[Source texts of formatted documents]
= Beginning of Section =

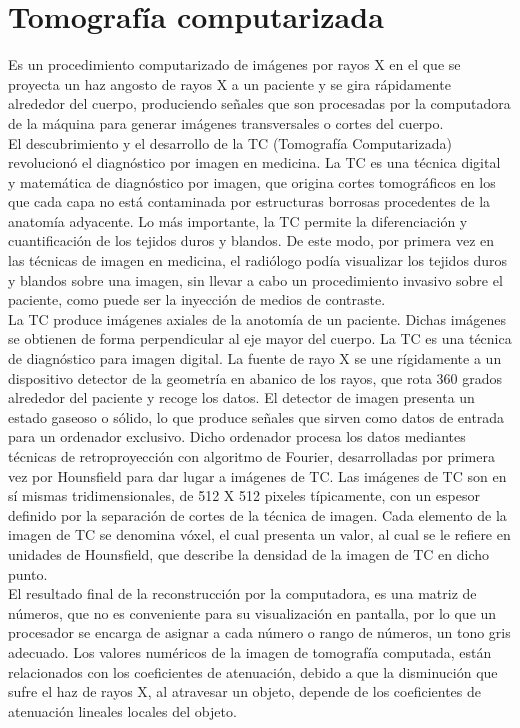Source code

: \documentclass[12pt]{report}
\begin{document}
\section{Tomografía computarizada}
Es un procedimiento computarizado de imágenes por rayos X en el que se proyecta un haz angosto de rayos X a un paciente y se gira rápidamente alrededor del cuerpo, produciendo señales que son procesadas por la computadora de la máquina para generar imágenes transversales o cortes del cuerpo.\\
El descubrimiento y el desarrollo de la TC (Tomografía Computarizada) revolucionó el diagnóstico por imagen en medicina. La TC es una técnica digital y matemática de diagnóstico por imagen, que origina cortes tomográficos en los que cada capa no está contaminada por estructuras borrosas procedentes de la anatomía adyacente. Lo más importante, la TC permite la diferenciación y cuantificación de los tejidos duros y blandos. De este modo, por primera vez en las técnicas de imagen en medicina, el radiólogo podía visualizar los tejidos duros y blandos sobre una imagen, sin llevar a cabo un procedimiento invasivo sobre el paciente, como puede ser la inyección de medios de contraste.\\
La TC produce imágenes axiales de la anotomía de un paciente. Dichas imágenes se obtienen de forma perpendicular al eje mayor del cuerpo. La TC es una técnica de diagnóstico para imagen digital. La fuente de rayo X se une rígidamente a un dispositivo detector de la geometría en abanico de los rayos, que rota 360 grados alrededor del paciente y recoge los datos. El detector de imagen presenta un estado gaseoso o sólido, lo que produce señales que sirven como datos de entrada para un ordenador exclusivo. Dicho ordenador procesa los datos mediantes técnicas de retroproyección con algoritmo de Fourier, desarrolladas por primera vez por Hounsfield para dar lugar a imágenes de TC. Las imágenes de TC son en sí mismas tridimensionales, de 512 X 512 pixeles típicamente, con un espesor definido por la separación de cortes de la técnica de imagen. Cada elemento de la imagen de TC se denomina vóxel, el cual presenta un valor, al cual se le refiere en unidades de Hounsfield, que describe la densidad de la imagen de TC en dicho punto.\\
El resultado final de la reconstrucción por la computadora, es una matriz de números, que no es conveniente para su visualización en pantalla, por lo que un procesador se encarga de asignar a cada número o rango de números, un tono gris adecuado. Los valores numéricos de la imagen de tomografía computada, están relacionados con los coeficientes de atenuación, debido a que la disminución que sufre el haz de rayos X, al atravesar un objeto, depende de los coeficientes de atenuación lineales locales del objeto.\\
\end{document}
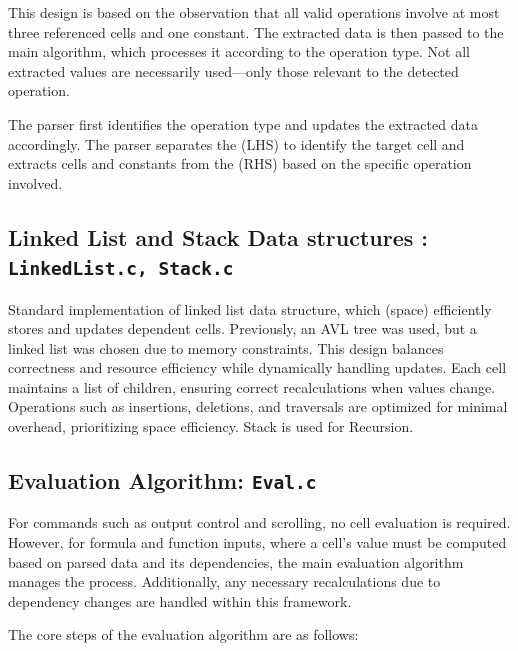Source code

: \documentclass{report}
\begin{document}
This design is based on the observation that all valid operations involve at most three referenced cells and one constant. The extracted data is then passed to the main algorithm, which processes it according to the operation type. Not all extracted values are necessarily used—only those relevant to the detected operation.

The parser first identifies the operation type and updates the extracted data accordingly. The parser separates the (LHS) to identify the target cell and extracts cells and constants from the (RHS) based on the specific operation involved.


\subsection*{Linked List and Stack Data structures : \texttt{LinkedList.c, Stack.c}}
Standard implementation of linked list data structure, which (space) efficiently stores and updates dependent cells. Previously, an AVL tree was used, but a linked list was chosen due to memory constraints. This design balances correctness and resource efficiency while dynamically handling updates. Each cell maintains a list of children, ensuring correct recalculations when values change. Operations such as insertions, deletions, and traversals are optimized for minimal overhead, prioritizing space efficiency.
Stack is used for Recursion.

\subsection*{Evaluation Algorithm: \texttt{Eval.c}}
For commands such as output control and scrolling, no cell evaluation is required. However, for formula and function inputs, where a cell's value must be computed based on parsed data and its dependencies, the main evaluation algorithm manages the process. Additionally, any necessary recalculations due to dependency changes are handled within this framework.

The core steps of the evaluation algorithm are as follows:
\end{document}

= End of Section =

◆ Problem to solve
Across all the records, find the lines containing the word "cortes" and reproduce each one.

◆ Your solution
Es un procedimiento computarizado de imágenes por rayos X en el que se proyecta un haz angosto de rayos X a un paciente y se gira rápidamente alrededor del cuerpo, produciendo señales que son procesadas por la computadora de la máquina para generar imágenes transversales o cortes del cuerpo.\\
El descubrimiento y el desarrollo de la TC (Tomografía Computarizada) revolucionó el diagnóstico por imagen en medicina. La TC es una técnica digital y matemática de diagnóstico por imagen, que origina cortes tomográficos en los que cada capa no está contaminada por estructuras borrosas procedentes de la anatomía adyacente. Lo más importante, la TC permite la diferenciación y cuantificación de los tejidos duros y blandos. De este modo, por primera vez en las técnicas de imagen en medicina, el radiólogo podía visualizar los tejidos duros y blandos sobre una imagen, sin llevar a cabo un procedimiento invasivo sobre el paciente, como puede ser la inyección de medios de contraste.\\
La TC produce imágenes axiales de la anotomía de un paciente. Dichas imágenes se obtienen de forma perpendicular al eje mayor del cuerpo. La TC es una técnica de diagnóstico para imagen digital. La fuente de rayo X se une rígidamente a un dispositivo detector de la geometría en abanico de los rayos, que rota 360 grados alrededor del paciente y recoge los datos. El detector de imagen presenta un estado gaseoso o sólido, lo que produce señales que sirven como datos de entrada para un ordenador exclusivo. Dicho ordenador procesa los datos mediantes técnicas de retroproyección con algoritmo de Fourier, desarrolladas por primera vez por Hounsfield para dar lugar a imágenes de TC. Las imágenes de TC son en sí mismas tridimensionales, de 512 X 512 pixeles típicamente, con un espesor definido por la separación de cortes de la técnica de imagen. Cada elemento de la imagen de TC se denomina vóxel, el cual presenta un valor, al cual se le refiere en unidades de Hounsfield, que describe la densidad de la imagen de TC en dicho punto.\\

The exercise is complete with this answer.